Addiction to substances comes with its own dangers. What happens when someone tries to stop using drugs and alcohol? What is PAWS? Is PAWS dangerous? How does someone manage the symptoms? These are all valid questions when someone is deciding to end using substances and begin a healthy, drug and alcohol-free life. The detox process may bring forth some other symptoms, however, these symptoms can be monitored and treated if done professionally and medically. This makes the process so much easier, and then true recovery can begin.

What is PAWS?

Post-acute withdrawal syndrome is a condition that occurs in those who struggle with substances. When the normal, or acute, withdrawal timeline has been surpassed sometimes it can seem as though there has been a relapse in some of the symptoms.it may also seem as though the symptoms never went away. This is what PAWS is. Milder, yet persistent symptoms of withdrawal that an individual may experience for a longer period of time than the physical withdrawal symptoms. The symptoms of PAWS may include things like disruption in sleep, anxiety, depression, other mood changes, and inability to concentrate. These symptoms can be uncomfortable and make it very difficult to accomplish daily tasks. 

What Drugs Cause It?

PAWS is caused by a number of different substances that are addictive. Benzodiazepine addiction, for instance, can lead to PAWS becoming a reality for an individual who decides to stop using them. Other drugs like cocaine and meth can lead to difficulty with impulse control for weeks after the substance has been stopped. PAWS is disrupting to an individual’s life, and symptoms are best managed and monitored professionally.

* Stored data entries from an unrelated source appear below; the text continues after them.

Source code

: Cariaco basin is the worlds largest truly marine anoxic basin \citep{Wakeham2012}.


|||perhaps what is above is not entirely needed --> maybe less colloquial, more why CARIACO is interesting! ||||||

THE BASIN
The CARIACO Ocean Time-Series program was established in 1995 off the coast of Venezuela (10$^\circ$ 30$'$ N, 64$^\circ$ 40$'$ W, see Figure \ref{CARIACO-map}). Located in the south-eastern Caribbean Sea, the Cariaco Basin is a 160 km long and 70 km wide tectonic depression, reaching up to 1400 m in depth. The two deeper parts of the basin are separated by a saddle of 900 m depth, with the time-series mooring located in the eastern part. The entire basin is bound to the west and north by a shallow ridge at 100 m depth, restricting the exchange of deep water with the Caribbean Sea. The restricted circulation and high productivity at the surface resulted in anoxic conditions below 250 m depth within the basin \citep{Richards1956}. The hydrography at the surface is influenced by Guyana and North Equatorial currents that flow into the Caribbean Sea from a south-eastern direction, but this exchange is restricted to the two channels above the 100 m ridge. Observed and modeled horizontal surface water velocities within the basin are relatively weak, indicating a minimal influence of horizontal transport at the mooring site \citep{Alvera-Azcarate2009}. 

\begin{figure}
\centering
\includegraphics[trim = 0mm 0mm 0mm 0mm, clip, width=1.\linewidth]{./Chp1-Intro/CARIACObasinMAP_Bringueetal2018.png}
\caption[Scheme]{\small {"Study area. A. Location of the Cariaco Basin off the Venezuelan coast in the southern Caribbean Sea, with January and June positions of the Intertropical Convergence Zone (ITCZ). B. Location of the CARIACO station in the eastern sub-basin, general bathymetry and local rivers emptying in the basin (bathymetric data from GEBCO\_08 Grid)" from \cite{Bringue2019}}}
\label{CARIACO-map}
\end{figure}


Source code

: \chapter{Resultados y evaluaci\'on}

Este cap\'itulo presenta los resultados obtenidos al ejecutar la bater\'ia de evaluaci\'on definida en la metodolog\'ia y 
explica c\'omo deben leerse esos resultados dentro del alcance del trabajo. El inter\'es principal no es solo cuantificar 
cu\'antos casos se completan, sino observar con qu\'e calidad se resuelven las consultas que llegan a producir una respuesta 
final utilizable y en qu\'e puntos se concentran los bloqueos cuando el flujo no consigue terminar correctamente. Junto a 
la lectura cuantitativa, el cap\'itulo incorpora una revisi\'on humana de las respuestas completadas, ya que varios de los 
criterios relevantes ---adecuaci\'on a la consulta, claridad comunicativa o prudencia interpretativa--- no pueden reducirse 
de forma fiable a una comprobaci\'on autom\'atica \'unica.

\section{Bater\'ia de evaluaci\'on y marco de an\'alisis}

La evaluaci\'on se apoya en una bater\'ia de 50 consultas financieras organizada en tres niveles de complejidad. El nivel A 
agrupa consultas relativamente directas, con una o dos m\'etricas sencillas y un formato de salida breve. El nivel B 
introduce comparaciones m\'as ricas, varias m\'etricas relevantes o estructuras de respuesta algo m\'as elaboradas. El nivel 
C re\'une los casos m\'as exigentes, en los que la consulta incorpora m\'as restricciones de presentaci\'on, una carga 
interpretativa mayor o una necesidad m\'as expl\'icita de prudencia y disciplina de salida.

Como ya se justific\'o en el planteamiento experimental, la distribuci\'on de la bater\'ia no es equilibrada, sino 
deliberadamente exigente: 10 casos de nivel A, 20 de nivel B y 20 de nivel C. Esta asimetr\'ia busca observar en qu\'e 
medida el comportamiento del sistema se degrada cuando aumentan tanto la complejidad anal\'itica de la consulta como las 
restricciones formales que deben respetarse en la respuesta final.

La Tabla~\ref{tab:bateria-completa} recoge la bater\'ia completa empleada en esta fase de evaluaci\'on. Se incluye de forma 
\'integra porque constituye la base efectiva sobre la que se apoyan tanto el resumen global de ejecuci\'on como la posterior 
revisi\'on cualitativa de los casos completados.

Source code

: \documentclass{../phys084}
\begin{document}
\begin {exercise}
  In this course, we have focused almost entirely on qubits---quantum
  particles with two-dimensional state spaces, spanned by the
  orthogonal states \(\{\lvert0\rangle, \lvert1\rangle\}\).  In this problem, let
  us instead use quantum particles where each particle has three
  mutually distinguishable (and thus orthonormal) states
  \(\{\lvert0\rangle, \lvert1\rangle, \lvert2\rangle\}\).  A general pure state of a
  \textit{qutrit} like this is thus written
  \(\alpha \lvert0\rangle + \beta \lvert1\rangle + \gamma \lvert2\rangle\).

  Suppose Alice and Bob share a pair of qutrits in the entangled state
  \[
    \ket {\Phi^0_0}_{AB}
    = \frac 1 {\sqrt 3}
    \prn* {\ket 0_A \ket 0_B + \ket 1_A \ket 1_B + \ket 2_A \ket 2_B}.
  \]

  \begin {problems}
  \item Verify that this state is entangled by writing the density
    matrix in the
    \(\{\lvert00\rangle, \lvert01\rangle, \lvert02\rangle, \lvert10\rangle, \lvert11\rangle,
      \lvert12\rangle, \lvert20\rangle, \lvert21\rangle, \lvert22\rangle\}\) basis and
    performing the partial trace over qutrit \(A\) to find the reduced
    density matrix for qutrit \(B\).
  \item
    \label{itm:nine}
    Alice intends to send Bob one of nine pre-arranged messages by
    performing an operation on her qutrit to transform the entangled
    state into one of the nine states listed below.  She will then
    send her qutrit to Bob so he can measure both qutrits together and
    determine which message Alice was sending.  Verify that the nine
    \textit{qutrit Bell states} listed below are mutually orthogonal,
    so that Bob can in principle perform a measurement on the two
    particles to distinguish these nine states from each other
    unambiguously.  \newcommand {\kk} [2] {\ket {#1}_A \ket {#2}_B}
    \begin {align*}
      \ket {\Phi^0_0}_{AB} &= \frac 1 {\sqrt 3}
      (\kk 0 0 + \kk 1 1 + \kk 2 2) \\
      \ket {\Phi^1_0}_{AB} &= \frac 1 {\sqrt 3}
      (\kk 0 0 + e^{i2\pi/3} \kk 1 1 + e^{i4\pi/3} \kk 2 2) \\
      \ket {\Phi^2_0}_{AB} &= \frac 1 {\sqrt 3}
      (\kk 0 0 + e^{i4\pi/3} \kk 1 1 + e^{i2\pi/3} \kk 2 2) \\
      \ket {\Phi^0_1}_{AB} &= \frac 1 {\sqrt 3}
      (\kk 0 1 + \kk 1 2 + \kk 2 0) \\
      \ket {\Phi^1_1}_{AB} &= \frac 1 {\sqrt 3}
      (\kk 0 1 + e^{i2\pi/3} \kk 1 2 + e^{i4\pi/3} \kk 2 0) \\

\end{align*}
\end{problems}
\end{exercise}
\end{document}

PAWS and Alcohol Withdrawal Effects

Withdrawal from alcohol can be a dangerous thing to go through alone. High blood pressure, seizures, muscle pain, and cramping can all be symptoms of withdrawal from alcohol. Along with these physical symptoms, an individual may experience symptoms such as depression, anxiety, nervousness, and other mental health concerns. When the general timeline for alcohol detox has been surpassed, the symptoms may persist. It may feel as though there is no way to find relief. However, these symptoms of PAWS can be managed. PAWS is something that can last a while, so having professional monitoring and management is the best possible solution for anyone who is going through the process of recovery from alcohol addiction.

PAWS and Opioid Withdrawal

Opioid withdrawal in and of itself is a process that can be extremely uncomfortable. The symptoms associated can include nausea, vomiting, diarrhea and constipation, cold chills, sweating, insomnia, restlessness, poor appetite, heart rate and blood pressure changes, and muscle cramping and weakness. Along with these physical symptoms, severe depression, and anxiety can occur, making it difficult to stay away from the drugs that caused these symptoms to begin with. When someone accomplishes the feat of enduring the opioid withdrawal time frame, these symptoms can also persist and seem to be never-ending. PAWS is a condition that can be long-lasting, and uncomfortable. This is why it is highly suggested that an individual have medical and mental health professionals at their disposal to manage and monitor any symptoms. This is in order to prevent complications. Depression and anxiety as well as physical symptoms like restlessness and insomnia can be managed if done correctly and professionally. 

Detox for PAWS

Detox is a necessary process to go through when deciding to begin recovery from drug and alcohol addiction. While the symptoms can sometimes be unpleasant, once the physical symptoms subside and the body begins to self-regulate back to normal, a person can begin to feel whole again. PAWS is a possibility, and the symptoms may be long-lasting, however, the symptoms can be managed and the person could begin living a normal and productive life with minimal interruption due to the symptoms. Experiencing depression and anxiety, along with other long-term symptoms of withdrawal can often lead someone back to using drugs and alcohol. Having symptom management helps as a catalyst to preventing this from happening so that individuals can find and maintain recovery.

Addiction is a dangerous ailment and can lead to fatal consequences. This is why getting proper and professional help as soon as possible is highly suggested. Not only to manage any withdrawal and detox symptoms but also so that an individual can regain control of their life and begin living a happy and healthy lifestyle without the chains of addiction to substances. 

Ending Addiction

Post-acute withdrawal syndrome is a real possibility for someone who is addicted to drugs or alcohol. These symptoms can make it extremely uncomfortable to go about daily activities, even once the substance use has ended. Without proper management, there can be some complications that could potentially be dangerous. If you or a loved one are struggling with substance abuse, we can help. At Lexington Addiction Center we offer comprehensive care for those who are struggling. Our on-staff team of professionals can help to manage withdrawal symptoms, monitor for PAWS, and address any potential symptoms that may arise. Reach out today and begin recovery from addiction.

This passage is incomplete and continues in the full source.